Power hemorrhaged from my body. I screamed, and the sound ignited into sharp sparks of color. Swirls of spells became tangible. A blue thread of raw magic appeared, then a green, then a purple. Oh crap. The Aetheric plane.
Coleman reached a hand toward a raw string of magic and drew it inside his body. “Magnificent.” The black wisps of magic swirled closer to him, seeping below his skin.
He’s high on power.
But he wasn’t done. Casey still struggled under him.
Her soul, a pale blue glow, already had several dark spots expanding over it. I had to do something. I had to stop him. The moon overhead was more red than not.
Time was running out.
Magic poured through me, still seeking an outlet.
Coleman’s body is dead. I reached out, guiding the power. In my grave-sight, the body was already decaying, but my power slid over the spells on his skin, not touching. Dammit.
“Alex, I think now might be the time to do something,” Roy whispered.
“I’d never have guessed.” I climbed to my feet.
The Shadow Girl turned to me again. She rushed forward, her hand lifting. Magic gathered around her fingers.
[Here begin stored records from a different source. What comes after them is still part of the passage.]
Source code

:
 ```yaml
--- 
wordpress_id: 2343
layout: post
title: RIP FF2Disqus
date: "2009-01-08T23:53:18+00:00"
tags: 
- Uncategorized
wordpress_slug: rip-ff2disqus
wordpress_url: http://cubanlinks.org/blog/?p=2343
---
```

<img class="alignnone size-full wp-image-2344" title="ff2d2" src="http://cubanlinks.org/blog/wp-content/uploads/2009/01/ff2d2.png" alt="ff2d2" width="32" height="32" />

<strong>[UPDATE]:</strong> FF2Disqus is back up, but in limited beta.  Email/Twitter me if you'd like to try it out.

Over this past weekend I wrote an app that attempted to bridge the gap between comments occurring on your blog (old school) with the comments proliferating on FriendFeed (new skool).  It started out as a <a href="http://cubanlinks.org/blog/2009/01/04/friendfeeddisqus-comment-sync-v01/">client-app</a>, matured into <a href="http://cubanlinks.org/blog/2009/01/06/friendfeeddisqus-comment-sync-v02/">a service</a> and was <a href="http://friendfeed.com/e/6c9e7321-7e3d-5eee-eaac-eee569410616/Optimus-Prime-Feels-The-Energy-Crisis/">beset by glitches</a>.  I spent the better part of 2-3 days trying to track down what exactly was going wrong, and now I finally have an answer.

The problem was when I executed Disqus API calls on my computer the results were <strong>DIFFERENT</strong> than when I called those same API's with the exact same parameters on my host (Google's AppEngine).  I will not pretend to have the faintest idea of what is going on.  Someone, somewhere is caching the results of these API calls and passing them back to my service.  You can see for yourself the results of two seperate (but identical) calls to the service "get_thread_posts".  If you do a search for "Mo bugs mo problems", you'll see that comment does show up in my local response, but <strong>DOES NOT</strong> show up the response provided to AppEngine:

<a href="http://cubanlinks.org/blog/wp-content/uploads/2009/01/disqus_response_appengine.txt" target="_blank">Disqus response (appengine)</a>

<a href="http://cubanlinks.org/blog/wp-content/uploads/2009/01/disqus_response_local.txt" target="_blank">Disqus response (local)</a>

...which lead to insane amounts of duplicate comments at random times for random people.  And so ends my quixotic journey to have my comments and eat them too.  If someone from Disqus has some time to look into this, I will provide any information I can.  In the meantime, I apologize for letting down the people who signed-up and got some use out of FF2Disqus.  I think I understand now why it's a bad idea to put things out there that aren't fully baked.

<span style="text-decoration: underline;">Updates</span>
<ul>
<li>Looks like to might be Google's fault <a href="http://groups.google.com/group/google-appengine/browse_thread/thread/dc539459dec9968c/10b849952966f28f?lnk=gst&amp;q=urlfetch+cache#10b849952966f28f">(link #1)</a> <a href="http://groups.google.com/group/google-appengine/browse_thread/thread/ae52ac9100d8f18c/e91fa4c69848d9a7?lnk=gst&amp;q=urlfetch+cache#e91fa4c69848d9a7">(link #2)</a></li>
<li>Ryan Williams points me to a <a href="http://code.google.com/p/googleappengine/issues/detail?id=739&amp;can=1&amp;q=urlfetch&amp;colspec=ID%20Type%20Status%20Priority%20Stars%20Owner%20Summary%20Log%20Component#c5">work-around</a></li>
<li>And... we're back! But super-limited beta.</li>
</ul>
Inside Coleman’s circle the Aetheric was part of reality, and I drew power, gathering blue swirls from the air. I’d never held both grave magic and Aetheric energy inside my body at once. The raw energy burned, its heat fighting the chill of the grave for dominance. It felt like blistering steam replacing my blood. My skin glowed, and the Shadow Girl hesitated. Without any elegance, just a hell of a lot of pissed-off will, I released the power.
It burst from my body and crashed into the Shadow Girl. It caught her in the torso, lifting her off her feet.
She flew backward, and I sagged from the rush of power moving through me. She landed a yard from the bed.
Her hood fell back, revealing lank red curls, sunken and bruised green eyes.
Rianna.
No. It can’t be.
My old roommate stared at me.Tears wet her cheeks, but she held up her hand. Power gathered around her fingers. Roy jumped forward. Whatever spell she’d prepared fizzled, sliding off the ghost. I tensed as his fist hit her in the jaw. She’s not my best friend right now, I reminded myself.
She was Coleman’s Shadow Girl.
I looked away. I’d expended a hell of a lot of power with that blast, but the grave essence kept pouring into me. I have to stop it. The only way to stop it was to stop Coleman.
Falin banged on the barrier, his cell phone gripped in his hand. “Alex, how do I get inside?”
“You don’t.” If the circle failed, I didn’t know what would happen.Would realities continue to merge throughout the city? The country? The world?
Grave essence seeped into my body. It had to go somewhere. I reached out, searching for a vessel, something I could siphon off the power into. I couldn’t touch Coleman. I’d already raised the shades in the bodies. I could feel Casey’s soul struggling against the spell, but I forced the power away from her. I needed something else, some other source.